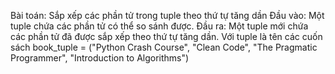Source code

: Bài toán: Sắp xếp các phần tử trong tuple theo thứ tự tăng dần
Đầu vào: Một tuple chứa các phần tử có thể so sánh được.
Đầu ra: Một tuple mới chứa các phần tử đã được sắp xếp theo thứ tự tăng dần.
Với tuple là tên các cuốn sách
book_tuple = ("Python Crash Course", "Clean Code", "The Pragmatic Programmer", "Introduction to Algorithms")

════════════════

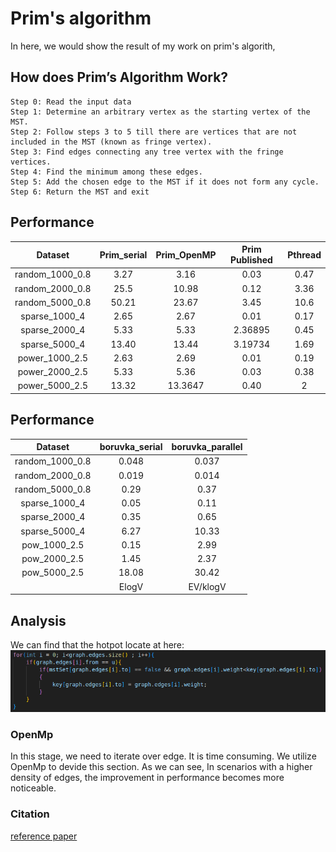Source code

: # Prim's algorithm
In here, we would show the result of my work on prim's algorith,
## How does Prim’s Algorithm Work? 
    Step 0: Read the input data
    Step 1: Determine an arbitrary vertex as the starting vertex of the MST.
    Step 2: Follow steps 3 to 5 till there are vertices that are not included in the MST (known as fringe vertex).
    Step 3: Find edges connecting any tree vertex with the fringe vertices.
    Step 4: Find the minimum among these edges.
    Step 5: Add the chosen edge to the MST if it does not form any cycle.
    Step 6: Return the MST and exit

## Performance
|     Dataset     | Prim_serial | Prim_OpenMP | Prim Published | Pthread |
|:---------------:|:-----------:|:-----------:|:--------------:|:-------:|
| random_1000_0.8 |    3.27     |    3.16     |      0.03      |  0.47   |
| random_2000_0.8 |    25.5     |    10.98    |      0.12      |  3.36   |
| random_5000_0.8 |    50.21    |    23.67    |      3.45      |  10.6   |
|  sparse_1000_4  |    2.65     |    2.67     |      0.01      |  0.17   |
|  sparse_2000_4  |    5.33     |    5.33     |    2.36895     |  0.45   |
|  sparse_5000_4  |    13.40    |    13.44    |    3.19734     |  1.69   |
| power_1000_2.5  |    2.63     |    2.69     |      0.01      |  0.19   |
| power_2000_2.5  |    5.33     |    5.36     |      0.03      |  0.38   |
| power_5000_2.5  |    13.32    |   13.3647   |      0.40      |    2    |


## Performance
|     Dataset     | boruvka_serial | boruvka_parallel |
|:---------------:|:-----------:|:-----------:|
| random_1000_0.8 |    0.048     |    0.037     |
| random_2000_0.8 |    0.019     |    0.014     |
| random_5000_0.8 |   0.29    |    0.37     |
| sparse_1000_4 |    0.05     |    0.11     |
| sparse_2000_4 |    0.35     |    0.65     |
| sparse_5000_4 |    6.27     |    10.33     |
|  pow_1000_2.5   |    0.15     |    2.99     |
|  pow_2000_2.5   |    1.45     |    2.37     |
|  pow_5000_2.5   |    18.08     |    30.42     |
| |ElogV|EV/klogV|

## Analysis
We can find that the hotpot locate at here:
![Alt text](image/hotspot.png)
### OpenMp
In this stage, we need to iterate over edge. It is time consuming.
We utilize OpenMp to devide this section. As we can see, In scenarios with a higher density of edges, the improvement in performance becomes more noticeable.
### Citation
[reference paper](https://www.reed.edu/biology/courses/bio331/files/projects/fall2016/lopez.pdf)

════════════════

PROMPT.
Within the lines above, find those holding the word "Step" and copy them.

THE COMPLETED TASK.
    Step 0: Read the input data
    Step 1: Determine an arbitrary vertex as the starting vertex of the MST.
    Step 2: Follow steps 3 to 5 till there are vertices that are not included in the MST (known as fringe vertex).
    Step 3: Find edges connecting any tree vertex with the fringe vertices.
    Step 4: Find the minimum among these edges.
    Step 5: Add the chosen edge to the MST if it does not form any cycle.
    Step 6: Return the MST and exit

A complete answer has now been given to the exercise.